A 62-year-old woman with a history of congestive heart failure, chronic obstructive pulmonary disease and endovascular stenting for ascending arch and descending aortic aneurysm was admitted to the university emergency department (ED) with a 1 day history of increased dyspnea. On physical examination, she had bronchospasm diffusely in both lungs with rales in the lower segments. She was started on intravenous nitrates, and furosemide along with bronchodilators that relieved the symptoms. On an upright posteroanterior chest X-ray study, mediastinal enlargement with signs of congestive heart failure along with an endovascular stent starting from the root of the aorta down to the diaphragmatic portion of the aorta were noted (Fig. 1). In order to rule out possible expansion of the aortic aneurysm, a computed tomography (CT scan) of the thorax and the abdomen with intravenous contrast was performed. On the CT scan, an aneurysmal sac around the graft with leaking of the contrast medium at the distal end of stent was noted (Fig. 2). She was diagnosed with type 1 endoleak, and vascular surgery was consulted. They recommended out-patient treatment, and the patient was discharged home.

Fig. 1
figure 1

Pulmonary congestion and EVAT seen on antero posterior chest X-ray

Fig. 2
figure 2

Type 1B endoleak on thoracoabdominal computed tomography

Endovascular aortic repair (EVAR) was introduced in the early 1990s by Parodi et al., and it’s becoming a more regular treatment for aneurysms. Endoleaks are defined as blood flow external to the stent-graft and inside the aneurysm, and they occur in one-fourth of patients [1]. They usually do not cause symptoms as they are detected on routine checkups or accidentally discovered. Five types of endoleaks are defined, with each having a different treatment approach [2]. In type 1A endoleak, blood flow is seen in the proximal stent while in type 1B endoleak, it is seen from the distal stent. Distal site endoleaks do not have significant risk of rupture compared to proximal site leaks. Type 2 endoleaks correspond to retrograde filling of the aneurysm sac from lumbar arteries or the inferior mesenteric artery. Type 3 endoleaks consist of hemorrhage from the aorta to the aneurysm due to separation of components of the stent. Type 4 endoleaks are caused by the porosity of the graft, and leakage from the graft. Type 5 leaks are defined as a continued aneurysm expansion without any obvious endoleak on CT scan or angiography. Rupture is observed more often in type 1 and 3 endoleaks [3]. In the EUROSTAR study, 42% of endoleaks were resolved within 6 months [4].

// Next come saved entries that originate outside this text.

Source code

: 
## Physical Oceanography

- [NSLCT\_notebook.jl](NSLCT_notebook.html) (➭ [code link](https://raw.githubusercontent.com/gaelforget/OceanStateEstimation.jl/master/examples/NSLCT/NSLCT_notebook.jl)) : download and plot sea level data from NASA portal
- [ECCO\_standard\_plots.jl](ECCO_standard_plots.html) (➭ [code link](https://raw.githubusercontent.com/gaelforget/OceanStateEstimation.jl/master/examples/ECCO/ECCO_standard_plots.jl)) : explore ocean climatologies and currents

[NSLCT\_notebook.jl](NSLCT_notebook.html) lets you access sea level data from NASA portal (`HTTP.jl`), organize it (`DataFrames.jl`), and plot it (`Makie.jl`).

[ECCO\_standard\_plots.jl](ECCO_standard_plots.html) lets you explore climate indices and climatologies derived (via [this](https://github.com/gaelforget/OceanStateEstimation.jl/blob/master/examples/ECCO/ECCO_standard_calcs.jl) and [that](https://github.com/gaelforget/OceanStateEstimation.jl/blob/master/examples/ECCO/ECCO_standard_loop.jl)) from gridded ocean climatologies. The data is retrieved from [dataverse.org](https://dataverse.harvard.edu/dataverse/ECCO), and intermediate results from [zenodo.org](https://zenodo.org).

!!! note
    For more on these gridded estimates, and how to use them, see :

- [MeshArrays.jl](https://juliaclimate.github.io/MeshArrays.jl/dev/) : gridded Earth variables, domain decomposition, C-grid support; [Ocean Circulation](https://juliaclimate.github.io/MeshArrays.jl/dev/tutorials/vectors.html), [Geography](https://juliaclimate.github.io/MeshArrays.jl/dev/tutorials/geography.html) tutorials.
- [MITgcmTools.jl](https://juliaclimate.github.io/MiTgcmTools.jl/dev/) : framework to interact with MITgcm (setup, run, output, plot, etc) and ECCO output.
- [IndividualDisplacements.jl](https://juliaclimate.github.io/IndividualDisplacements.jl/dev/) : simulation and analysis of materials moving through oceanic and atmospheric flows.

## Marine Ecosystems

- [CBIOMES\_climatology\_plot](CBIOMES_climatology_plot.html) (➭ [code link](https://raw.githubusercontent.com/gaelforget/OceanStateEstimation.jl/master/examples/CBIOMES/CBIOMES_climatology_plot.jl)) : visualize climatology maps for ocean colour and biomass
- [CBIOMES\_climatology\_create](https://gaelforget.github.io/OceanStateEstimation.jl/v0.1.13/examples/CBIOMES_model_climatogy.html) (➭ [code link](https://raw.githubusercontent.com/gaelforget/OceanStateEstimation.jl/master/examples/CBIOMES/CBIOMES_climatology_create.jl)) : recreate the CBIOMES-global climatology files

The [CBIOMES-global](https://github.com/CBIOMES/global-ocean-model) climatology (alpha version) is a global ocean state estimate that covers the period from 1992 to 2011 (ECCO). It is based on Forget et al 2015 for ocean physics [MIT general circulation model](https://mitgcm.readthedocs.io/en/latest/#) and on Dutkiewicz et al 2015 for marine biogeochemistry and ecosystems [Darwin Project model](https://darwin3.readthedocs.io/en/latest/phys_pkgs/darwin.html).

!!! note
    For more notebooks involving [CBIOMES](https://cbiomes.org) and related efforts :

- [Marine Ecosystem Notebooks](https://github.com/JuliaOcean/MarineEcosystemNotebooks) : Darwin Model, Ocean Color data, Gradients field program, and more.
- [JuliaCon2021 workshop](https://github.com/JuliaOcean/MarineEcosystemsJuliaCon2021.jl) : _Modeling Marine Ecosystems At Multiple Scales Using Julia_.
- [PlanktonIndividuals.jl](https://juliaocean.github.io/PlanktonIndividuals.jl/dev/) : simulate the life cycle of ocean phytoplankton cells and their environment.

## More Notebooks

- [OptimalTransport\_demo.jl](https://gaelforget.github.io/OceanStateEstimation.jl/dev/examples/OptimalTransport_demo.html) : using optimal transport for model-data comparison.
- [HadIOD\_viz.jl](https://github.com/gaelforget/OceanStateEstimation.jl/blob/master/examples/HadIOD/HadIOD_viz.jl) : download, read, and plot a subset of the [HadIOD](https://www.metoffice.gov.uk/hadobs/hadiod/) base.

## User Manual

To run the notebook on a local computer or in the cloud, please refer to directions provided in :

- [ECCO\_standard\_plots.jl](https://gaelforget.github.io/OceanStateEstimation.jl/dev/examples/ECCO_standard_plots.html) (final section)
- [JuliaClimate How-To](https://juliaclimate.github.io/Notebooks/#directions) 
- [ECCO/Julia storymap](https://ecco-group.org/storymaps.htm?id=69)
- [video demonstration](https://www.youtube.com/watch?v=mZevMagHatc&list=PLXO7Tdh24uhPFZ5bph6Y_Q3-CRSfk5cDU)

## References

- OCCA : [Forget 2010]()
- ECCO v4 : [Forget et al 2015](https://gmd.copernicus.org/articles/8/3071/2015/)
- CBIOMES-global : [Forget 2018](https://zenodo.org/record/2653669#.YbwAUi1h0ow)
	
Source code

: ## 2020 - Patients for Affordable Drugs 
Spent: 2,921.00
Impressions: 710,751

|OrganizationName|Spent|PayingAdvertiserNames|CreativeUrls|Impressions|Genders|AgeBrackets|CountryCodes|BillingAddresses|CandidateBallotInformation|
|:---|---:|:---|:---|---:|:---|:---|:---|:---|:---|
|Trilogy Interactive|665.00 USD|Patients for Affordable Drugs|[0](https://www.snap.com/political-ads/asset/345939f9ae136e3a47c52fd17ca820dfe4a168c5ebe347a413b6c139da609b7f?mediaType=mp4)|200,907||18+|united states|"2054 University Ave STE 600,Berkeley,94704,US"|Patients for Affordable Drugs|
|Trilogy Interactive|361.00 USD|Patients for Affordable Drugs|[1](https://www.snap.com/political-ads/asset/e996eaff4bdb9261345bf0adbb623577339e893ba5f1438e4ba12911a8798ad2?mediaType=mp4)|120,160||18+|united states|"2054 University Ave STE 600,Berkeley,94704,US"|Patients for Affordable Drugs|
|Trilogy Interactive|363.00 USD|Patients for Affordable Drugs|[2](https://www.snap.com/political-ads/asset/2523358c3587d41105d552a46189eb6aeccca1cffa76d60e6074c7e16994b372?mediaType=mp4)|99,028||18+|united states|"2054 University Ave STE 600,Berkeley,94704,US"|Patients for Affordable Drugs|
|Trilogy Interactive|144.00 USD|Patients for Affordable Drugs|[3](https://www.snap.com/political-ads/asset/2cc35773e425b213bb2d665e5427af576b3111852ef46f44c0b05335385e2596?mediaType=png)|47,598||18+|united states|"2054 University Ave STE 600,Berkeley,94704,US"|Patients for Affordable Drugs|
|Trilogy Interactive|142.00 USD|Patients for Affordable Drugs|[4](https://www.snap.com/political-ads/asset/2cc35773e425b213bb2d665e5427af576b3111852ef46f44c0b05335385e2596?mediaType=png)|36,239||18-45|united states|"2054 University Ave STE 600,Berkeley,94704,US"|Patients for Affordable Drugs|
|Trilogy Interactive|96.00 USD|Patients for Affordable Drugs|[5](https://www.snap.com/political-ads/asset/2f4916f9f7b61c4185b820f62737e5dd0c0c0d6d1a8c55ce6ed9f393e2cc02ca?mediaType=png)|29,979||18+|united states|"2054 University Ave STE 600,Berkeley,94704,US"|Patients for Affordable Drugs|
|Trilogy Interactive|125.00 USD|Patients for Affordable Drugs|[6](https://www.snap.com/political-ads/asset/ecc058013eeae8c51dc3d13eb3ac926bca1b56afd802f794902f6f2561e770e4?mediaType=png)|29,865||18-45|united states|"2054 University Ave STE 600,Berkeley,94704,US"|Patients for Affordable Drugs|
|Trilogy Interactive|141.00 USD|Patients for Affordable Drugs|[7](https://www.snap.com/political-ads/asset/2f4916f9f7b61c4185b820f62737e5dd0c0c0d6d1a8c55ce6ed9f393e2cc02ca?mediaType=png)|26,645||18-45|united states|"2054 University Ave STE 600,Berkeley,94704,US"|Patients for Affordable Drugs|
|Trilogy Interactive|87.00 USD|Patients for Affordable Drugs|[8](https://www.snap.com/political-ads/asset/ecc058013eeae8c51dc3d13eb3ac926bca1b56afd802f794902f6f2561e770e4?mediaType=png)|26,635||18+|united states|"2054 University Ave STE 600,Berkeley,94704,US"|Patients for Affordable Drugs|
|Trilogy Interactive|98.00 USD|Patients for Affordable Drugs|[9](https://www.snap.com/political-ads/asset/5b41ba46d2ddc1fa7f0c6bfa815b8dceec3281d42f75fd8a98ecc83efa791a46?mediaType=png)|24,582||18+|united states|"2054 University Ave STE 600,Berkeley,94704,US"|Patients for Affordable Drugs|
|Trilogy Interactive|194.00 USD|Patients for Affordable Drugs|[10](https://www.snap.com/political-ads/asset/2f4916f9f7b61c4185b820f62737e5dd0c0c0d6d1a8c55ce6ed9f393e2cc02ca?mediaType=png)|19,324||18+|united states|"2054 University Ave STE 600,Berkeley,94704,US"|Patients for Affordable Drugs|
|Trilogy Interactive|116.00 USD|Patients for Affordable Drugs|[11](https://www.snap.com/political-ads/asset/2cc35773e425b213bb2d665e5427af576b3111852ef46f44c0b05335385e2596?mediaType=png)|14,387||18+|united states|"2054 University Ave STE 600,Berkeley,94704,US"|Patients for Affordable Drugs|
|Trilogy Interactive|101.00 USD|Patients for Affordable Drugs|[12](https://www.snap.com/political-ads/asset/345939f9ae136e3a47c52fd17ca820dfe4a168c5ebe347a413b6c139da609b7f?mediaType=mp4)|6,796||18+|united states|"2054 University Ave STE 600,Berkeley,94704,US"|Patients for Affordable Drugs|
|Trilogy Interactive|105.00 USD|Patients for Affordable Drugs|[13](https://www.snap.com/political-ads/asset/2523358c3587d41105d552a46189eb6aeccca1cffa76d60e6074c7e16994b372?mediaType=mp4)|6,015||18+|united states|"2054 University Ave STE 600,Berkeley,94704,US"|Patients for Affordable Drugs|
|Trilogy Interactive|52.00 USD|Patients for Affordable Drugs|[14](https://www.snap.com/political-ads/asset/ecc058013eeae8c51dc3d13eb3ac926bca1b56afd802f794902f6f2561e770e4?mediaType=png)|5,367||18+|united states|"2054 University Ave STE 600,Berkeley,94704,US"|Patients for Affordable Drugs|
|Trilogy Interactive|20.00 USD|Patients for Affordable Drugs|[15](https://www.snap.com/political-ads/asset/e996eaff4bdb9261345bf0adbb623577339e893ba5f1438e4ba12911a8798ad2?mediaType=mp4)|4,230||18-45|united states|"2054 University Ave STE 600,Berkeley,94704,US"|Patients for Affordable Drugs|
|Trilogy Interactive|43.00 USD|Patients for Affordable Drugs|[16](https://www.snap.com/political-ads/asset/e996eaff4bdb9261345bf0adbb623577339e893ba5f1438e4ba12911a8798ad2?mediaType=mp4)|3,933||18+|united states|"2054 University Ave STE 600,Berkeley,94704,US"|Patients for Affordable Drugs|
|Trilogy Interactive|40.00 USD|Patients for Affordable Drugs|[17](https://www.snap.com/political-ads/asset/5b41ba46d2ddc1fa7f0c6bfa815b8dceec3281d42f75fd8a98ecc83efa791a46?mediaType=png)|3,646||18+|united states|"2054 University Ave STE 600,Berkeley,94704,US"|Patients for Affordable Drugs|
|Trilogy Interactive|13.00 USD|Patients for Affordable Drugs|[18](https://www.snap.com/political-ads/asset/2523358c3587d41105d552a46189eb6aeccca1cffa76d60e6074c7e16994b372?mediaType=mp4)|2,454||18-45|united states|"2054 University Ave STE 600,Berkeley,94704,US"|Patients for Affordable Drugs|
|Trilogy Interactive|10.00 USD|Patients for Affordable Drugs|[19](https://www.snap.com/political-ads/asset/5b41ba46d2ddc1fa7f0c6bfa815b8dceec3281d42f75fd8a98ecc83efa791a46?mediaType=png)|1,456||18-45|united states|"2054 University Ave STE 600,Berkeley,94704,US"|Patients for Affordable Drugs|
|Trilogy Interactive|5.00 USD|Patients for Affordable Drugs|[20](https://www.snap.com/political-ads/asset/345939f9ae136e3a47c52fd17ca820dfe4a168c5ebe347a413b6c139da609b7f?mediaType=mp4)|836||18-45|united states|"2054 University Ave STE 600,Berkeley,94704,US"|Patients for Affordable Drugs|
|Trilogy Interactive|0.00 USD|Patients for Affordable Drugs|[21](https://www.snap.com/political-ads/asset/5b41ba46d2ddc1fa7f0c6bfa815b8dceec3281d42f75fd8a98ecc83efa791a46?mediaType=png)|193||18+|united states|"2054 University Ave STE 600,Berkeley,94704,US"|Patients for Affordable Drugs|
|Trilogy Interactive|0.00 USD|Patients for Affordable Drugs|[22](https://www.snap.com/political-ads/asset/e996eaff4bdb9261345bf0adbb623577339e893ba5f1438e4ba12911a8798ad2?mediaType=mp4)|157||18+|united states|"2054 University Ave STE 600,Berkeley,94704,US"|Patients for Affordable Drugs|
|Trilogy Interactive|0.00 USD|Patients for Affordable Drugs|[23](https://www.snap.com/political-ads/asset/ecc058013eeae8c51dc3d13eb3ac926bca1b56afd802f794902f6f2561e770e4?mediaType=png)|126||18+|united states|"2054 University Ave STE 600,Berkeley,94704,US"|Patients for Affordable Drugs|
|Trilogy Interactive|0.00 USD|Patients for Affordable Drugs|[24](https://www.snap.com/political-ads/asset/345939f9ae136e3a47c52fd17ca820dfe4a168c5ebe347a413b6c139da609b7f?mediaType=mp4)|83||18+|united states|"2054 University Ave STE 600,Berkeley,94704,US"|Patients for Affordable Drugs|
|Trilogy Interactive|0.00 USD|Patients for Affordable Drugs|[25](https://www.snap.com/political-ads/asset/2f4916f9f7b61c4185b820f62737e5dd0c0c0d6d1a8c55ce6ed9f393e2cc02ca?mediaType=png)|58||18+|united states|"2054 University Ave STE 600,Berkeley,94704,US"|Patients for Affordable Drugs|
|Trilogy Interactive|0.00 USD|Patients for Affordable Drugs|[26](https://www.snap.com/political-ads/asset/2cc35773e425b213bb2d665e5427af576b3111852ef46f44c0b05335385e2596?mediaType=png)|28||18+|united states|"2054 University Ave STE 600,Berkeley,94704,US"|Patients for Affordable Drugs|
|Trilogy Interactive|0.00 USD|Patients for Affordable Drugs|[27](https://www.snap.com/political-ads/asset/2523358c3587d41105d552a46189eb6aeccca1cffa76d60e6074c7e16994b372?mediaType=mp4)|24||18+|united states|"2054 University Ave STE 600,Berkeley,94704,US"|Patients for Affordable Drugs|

Diagnosis of endoleaks are often made by CT angiogram on routine checkups. Persisting endoleaks have different treatment approaches dependent on the type of endoleak. Emergency physicians may detect endoleak in patients with EVAR, and will best determine appropriate treatment in consultation with the cardiovascular surgeon, and depending upon the type of the endoleak.